Recorded information ::
====

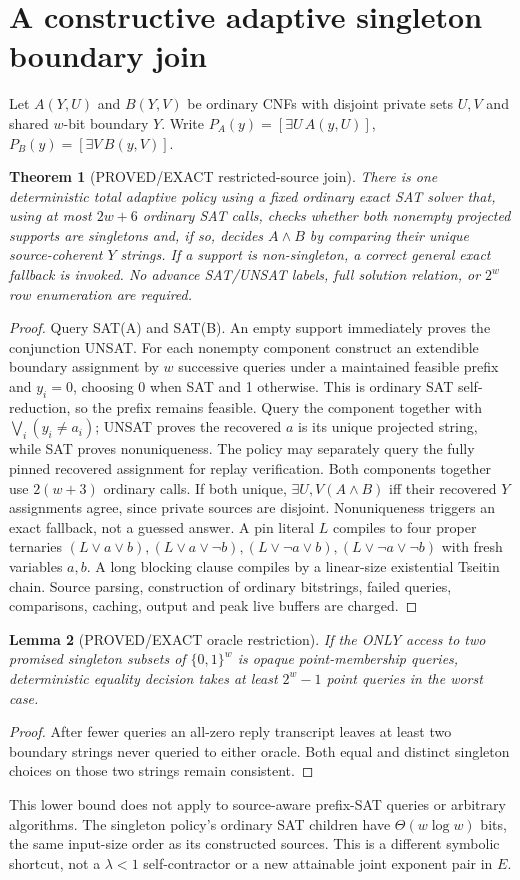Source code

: \documentclass[11pt]{article}
\newtheorem{theorem}{Theorem}
\newtheorem{lemma}[theorem]{Lemma}
\begin{document}
\section{A constructive adaptive singleton boundary join}
Let $A(Y,U)$ and $B(Y,V)$ be ordinary CNFs with disjoint private sets $U,V$ and shared $w$-bit boundary $Y$. Write $P_A(y)=[\exists U\,A(y,U)]$, $P_B(y)=[\exists V\,B(y,V)]$.
\begin{theorem}[PROVED/EXACT restricted-source join]
There is one deterministic total adaptive policy using a fixed ordinary exact SAT solver that, using at most $2w+6$ ordinary SAT calls, checks whether both nonempty projected supports are singletons and, if so, decides $A\wedge B$ by comparing their unique source-coherent $Y$ strings. If a support is non-singleton, a correct general exact fallback is invoked. No advance SAT/UNSAT labels, full solution relation, or $2^w$ row enumeration are required.
\end{theorem}
\begin{proof}
Query SAT(A) and SAT(B). An empty support immediately proves the conjunction UNSAT. For each nonempty component construct an extendible boundary assignment by $w$ successive queries under a maintained feasible prefix and $y_i=0$, choosing 0 when SAT and 1 otherwise. This is ordinary SAT self-reduction, so the prefix remains feasible. Query the component together with $\bigvee_i(y_i\ne a_i)$; UNSAT proves the recovered $a$ is its unique projected string, while SAT proves nonuniqueness. The policy may separately query the fully pinned recovered assignment for replay verification. Both components together use $2(w+3)$ ordinary calls. If both unique, $\exists U,V(A\land B)$ iff their recovered $Y$ assignments agree, since private sources are disjoint. Nonuniqueness triggers an exact fallback, not a guessed answer. A pin literal $L$ compiles to four proper ternaries $(L\vee a\vee b),(L\vee a\vee\neg b),(L\vee\neg a\vee b),(L\vee\neg a\vee\neg b)$ with fresh variables $a,b$. A long blocking clause compiles by a linear-size existential Tseitin chain. Source parsing, construction of ordinary bitstrings, failed queries, comparisons, caching, output and peak live buffers are charged.
\end{proof}
\begin{lemma}[PROVED/EXACT oracle restriction]
If the ONLY access to two promised singleton subsets of $\{0,1\}^w$ is opaque point-membership queries, deterministic equality decision takes at least $2^w-1$ point queries in the worst case.
\end{lemma}
\begin{proof} After fewer queries an all-zero reply transcript leaves at least two boundary strings never queried to either oracle. Both equal and distinct singleton choices on those two strings remain consistent. \end{proof}
This lower bound does not apply to source-aware prefix-SAT queries or arbitrary algorithms. The singleton policy's ordinary SAT children have $\Theta(w\log w)$ bits, the same input-size order as its constructed sources. This is a different symbolic shortcut, not a $\lambda<1$ self-contractor or a new attainable joint exponent pair in $E$.
\end{document}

====

What is required ::
Find all lines in the records that hold the word "PROVED". Copy them.

Solution for this problem ::
\begin{theorem}[PROVED/EXACT restricted-source join]
\begin{lemma}[PROVED/EXACT oracle restriction]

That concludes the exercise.